[What is required]
Lines containing the word "extend" are to be copied from the data below.

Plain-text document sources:

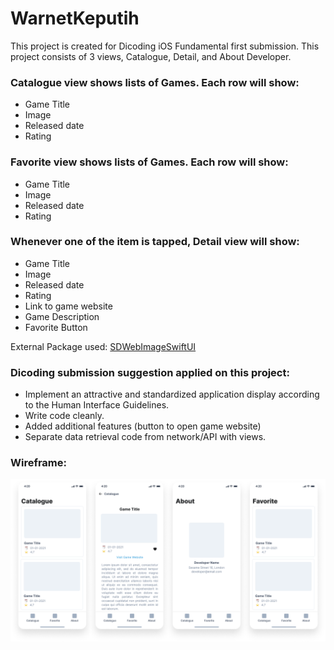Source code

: # WarnetKeputih

This project is created for Dicoding iOS Fundamental first submission.
This project consists of 3 views, Catalogue, Detail, and About Developer.

### Catalogue view shows lists of Games. Each row will show:
- Game Title
- Image
- Released date
- Rating

### Favorite view shows lists of Games. Each row will show:
- Game Title
- Image
- Released date
- Rating

### Whenever one of the item is tapped, Detail view will show:
- Game Title
- Image
- Released date
- Rating
- Link to game website
- Game Description
- Favorite Button

External Package used: [SDWebImageSwiftUI](https://github.com/SDWebImage/SDWebImageSwiftUI)

### Dicoding submission suggestion applied on this project:
- Implement an attractive and standardized application display according to the Human Interface Guidelines.
- Write code cleanly.
- Added additional features (button to open game website)
- Separate data retrieval code from network/API with views.

### Wireframe:
![wireframe_warnetkeputih](https://github.com/hotsince99/WarnetKeputih/blob/master/wireframe.png)
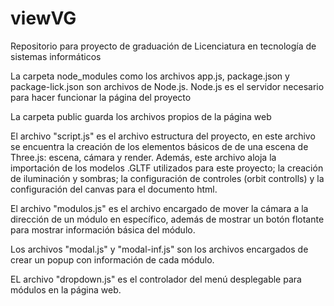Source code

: # viewVG
Repositorio para proyecto de graduación de Licenciatura en tecnología de sistemas informáticos

La carpeta node_modules como los archivos app.js, package.json y package-lick.json son archivos de Node.js. Node.js es el servidor necesario para hacer funcionar la página del proyecto

La carpeta public guarda los archivos propios de la página web

  El archivo "script.js" es el archivo estructura del proyecto, en este archivo se encuentra la creación de los elementos básicos de de una escena de Three.js: escena, cámara y render. Además, este archivo aloja la importación de los modelos .GLTF utilizados para este proyecto; la creación de iluminación y sombras; la configuración de controles (orbit controlls) y la configuración del canvas para el documento html.
  
  El archivo "modulos.js" es el archivo encargado de mover la cámara a la dirección de un módulo en específico, además de mostrar un botón flotante para mostrar información básica del módulo.
  
  Los archivos "modal.js" y "modal-inf.js" son los archivos encargados de crear un popup con información de cada módulo.
  
  EL archivo "dropdown.js" es el controlador del menú desplegable para módulos en la página web.
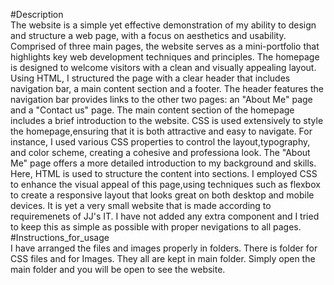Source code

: #Description<br>
The website is a simple yet effective demonstration of my ability to design and structure a web page, with a focus on aesthetics and usability. 
Comprised of three main pages, the website serves as a mini-portfolio that highlights key web development techniques and principles. 
The homepage is designed to welcome visitors with a clean and visually appealing layout. Using HTML, I structured the page with a clear header that includes navigation bar, a main content section and a footer.
The header features the navigation bar provides links to the other two pages: an "About Me" page and a "Contact us" page.
The main content section of the homepage includes a brief introduction to the website. CSS is used extensively to style the homepage,ensuring that it is both attractive and easy to navigate. For instance, I used various CSS properties to control the layout,typography, and color scheme, creating a cohesive and professiona look. 
The "About Me" page offers a more detailed introduction to my background and skills. 
Here, HTML is used to structure the content into sections. I employed CSS to enhance the visual appeal of this page,using techniques such as flexbox  to create a responsive layout that looks great on both desktop and mobile devices.
It is yet a very small website that is made according to requiremenets of JJ's IT. I have not added any extra component and I tried to keep this as simple as possible with proper nevigations to all pages.
<br>#Instructions_for_usage<br>
I have arranged the files and images properly in folders. There is folder for CSS files and for Images. They all are kept in main folder.
Simply open the main folder and you will be open to see the website.
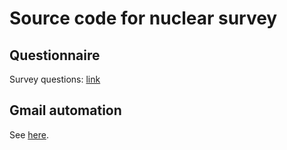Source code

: # Source code for nuclear survey

## Questionnaire

Survey questions: [link](./questions.md)

## Gmail automation

See [here](./gmail).
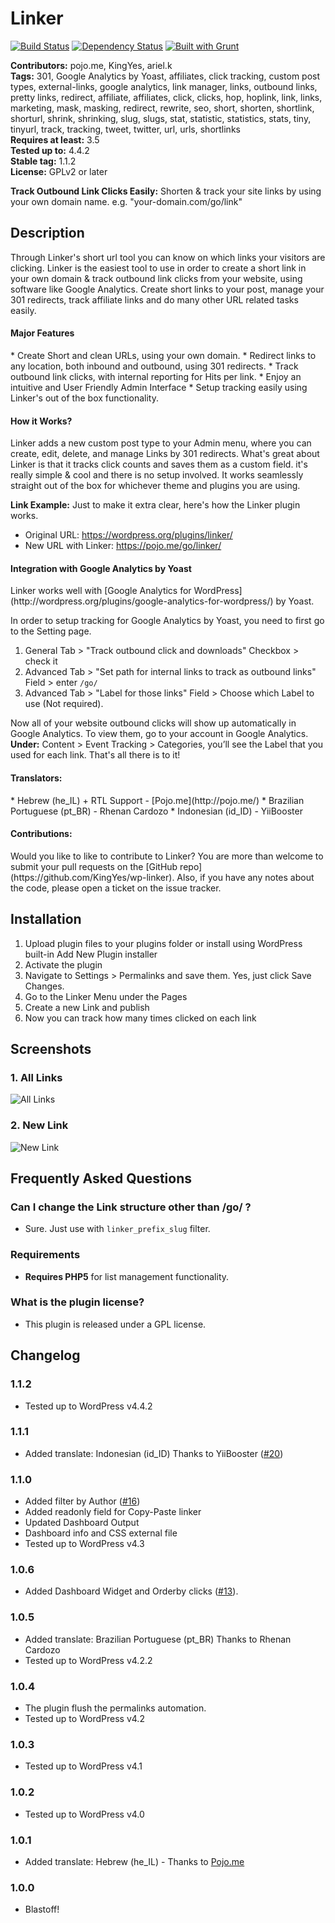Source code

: # Linker #
[![Build Status](https://travis-ci.org/KingYes/wp-linker.svg?branch=master)](https://travis-ci.org/KingYes/wp-linker) [![Dependency Status](https://david-dm.org/KingYes/wp-linker/dev-status.svg)](https://david-dm.org/KingYes/wp-linker#info=devDependencies) [![Built with Grunt](https://cdn.gruntjs.com/builtwith.png)](http://gruntjs.com/)

**Contributors:** pojo.me, KingYes, ariel.k  
**Tags:** 301, Google Analytics by Yoast, affiliates, click tracking, custom post types, external-links, google analytics, link manager, links, outbound links, pretty links, redirect, affiliate, affiliates, click, clicks, hop, hoplink, link, links, marketing, mask, masking, redirect, rewrite, seo, short, shorten, shortlink, shorturl, shrink, shrinking, slug, slugs, stat, statistic, statistics, stats, tiny, tinyurl, track, tracking, tweet, twitter, url, urls, shortlinks  
**Requires at least:** 3.5  
**Tested up to:** 4.4.2  
**Stable tag:** 1.1.2  
**License:** GPLv2 or later  

**Track Outbound Link Clicks Easily:** Shorten & track your site links by using your own domain name. e.g. "your-domain.com/go/link"  

## Description ##

Through Linker's short url tool you can know on which links your visitors are clicking. Linker is the easiest tool to use in order to create a short link in your own domain & track outbound link clicks from your website, using software like Google Analytics.
Create short links to your post, manage your 301 redirects, track affiliate links and do many other URL related tasks easily.

<h4>Major Features</h4>
* Create Short and clean URLs, using your own domain.
* Redirect links to any location, both inbound and outbound, using 301 redirects.
* Track outbound link clicks, with internal reporting for Hits per link.
* Enjoy an intuitive and User Friendly Admin Interface
* Setup tracking easily using Linker's out of the box functionality.

<h4>How it Works?</h4>
Linker adds a new custom post type to your Admin menu, where you can create, edit, delete, and manage Links by 301 redirects. What's great about Linker is that it tracks click counts and saves them as a custom field. it's really simple & cool and there is no setup involved. It works seamlessly straight out of the box for whichever theme and plugins you are using.

**<strong>Link Example</strong>:** Just to make it extra clear, here's how the Linker plugin works.  

* Original URL: https://wordpress.org/plugins/linker/
* New URL with Linker: https://pojo.me/go/linker/

<h4>Integration with Google Analytics by Yoast</h4>
Linker works well with [Google Analytics for WordPress](http://wordpress.org/plugins/google-analytics-for-wordpress/) by Yoast.

In order to setup tracking for Google Analytics by Yoast, you need to first go to the Setting page.

1. General Tab > "Track outbound click and downloads" Checkbox > check it
1. Advanced Tab > "Set path for internal links to track as outbound links" Field > enter `/go/`
1. Advanced Tab > "Label for those links" Field > Choose which Label to use (Not required).

Now all of your website outbound clicks will show up automatically in Google Analytics. To view them, go to your account in Google Analytics.
<br />
**Under:** Content > Event Tracking > Categories, you’ll see the Label that you used for each link. That's all there is to it!  

<h4>Translators:</h4>
* Hebrew (he_IL) + RTL Support - [Pojo.me](http://pojo.me/)
* Brazilian Portuguese (pt_BR) - Rhenan Cardozo
* Indonesian (id_ID) - YiiBooster

<h4>Contributions:</h4>
Would you like to like to contribute to Linker? You are more than welcome to submit your pull requests on the [GitHub repo](https://github.com/KingYes/wp-linker). Also, if you have any notes about the code, please open a ticket on the issue tracker.

## Installation ##

1. Upload plugin files to your plugins folder or install using WordPress built-in Add New Plugin installer
1. Activate the plugin
1. Navigate to Settings > Permalinks and save them. Yes, just click Save Changes.
1. Go to the Linker Menu under the Pages
1. Create a new Link and publish
1. Now you can track how many times clicked on each link

## Screenshots ##

### 1. All Links ###
![All Links](http://s.wordpress.org/extend/plugins/linker/screenshot-1.png)

### 2. New Link ###
![New Link](http://s.wordpress.org/extend/plugins/linker/screenshot-2.png)


## Frequently Asked Questions ##

### Can I change the Link structure other than /go/ ? ###
* Sure. Just use with `linker_prefix_slug` filter.

### Requirements ###
* __Requires PHP5__ for list management functionality.

### What is the plugin license? ###
* This plugin is released under a GPL license.


## Changelog ##

### 1.1.2 ###
* Tested up to WordPress v4.4.2 

### 1.1.1 ###
* Added translate: Indonesian (id_ID) Thanks to YiiBooster ([#20](https://github.com/KingYes/wp-linker/pull/20))

### 1.1.0 ###
* Added filter by Author ([#16](https://github.com/KingYes/wp-linker/pull/16))
* Added readonly field for Copy-Paste linker
* Updated Dashboard Output
* Dashboard info and CSS external file
* Tested up to WordPress v4.3

### 1.0.6 ###
* Added Dashboard Widget and Orderby clicks ([#13](https://github.com/KingYes/wp-linker/pull/13)).

### 1.0.5 ###
* Added translate: Brazilian Portuguese (pt_BR) Thanks to Rhenan Cardozo
* Tested up to WordPress v4.2.2

### 1.0.4 ###
* The plugin flush the permalinks automation.
* Tested up to WordPress v4.2

### 1.0.3 ###
* Tested up to WordPress v4.1

### 1.0.2 ###
* Tested up to WordPress v4.0

### 1.0.1 ###
* Added translate: Hebrew (he_IL) - Thanks to [Pojo.me](http://pojo.me/)

### 1.0.0 ###
* Blastoff!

[Output]
![All Links](http://s.wordpress.org/extend/plugins/linker/screenshot-1.png)
![New Link](http://s.wordpress.org/extend/plugins/linker/screenshot-2.png)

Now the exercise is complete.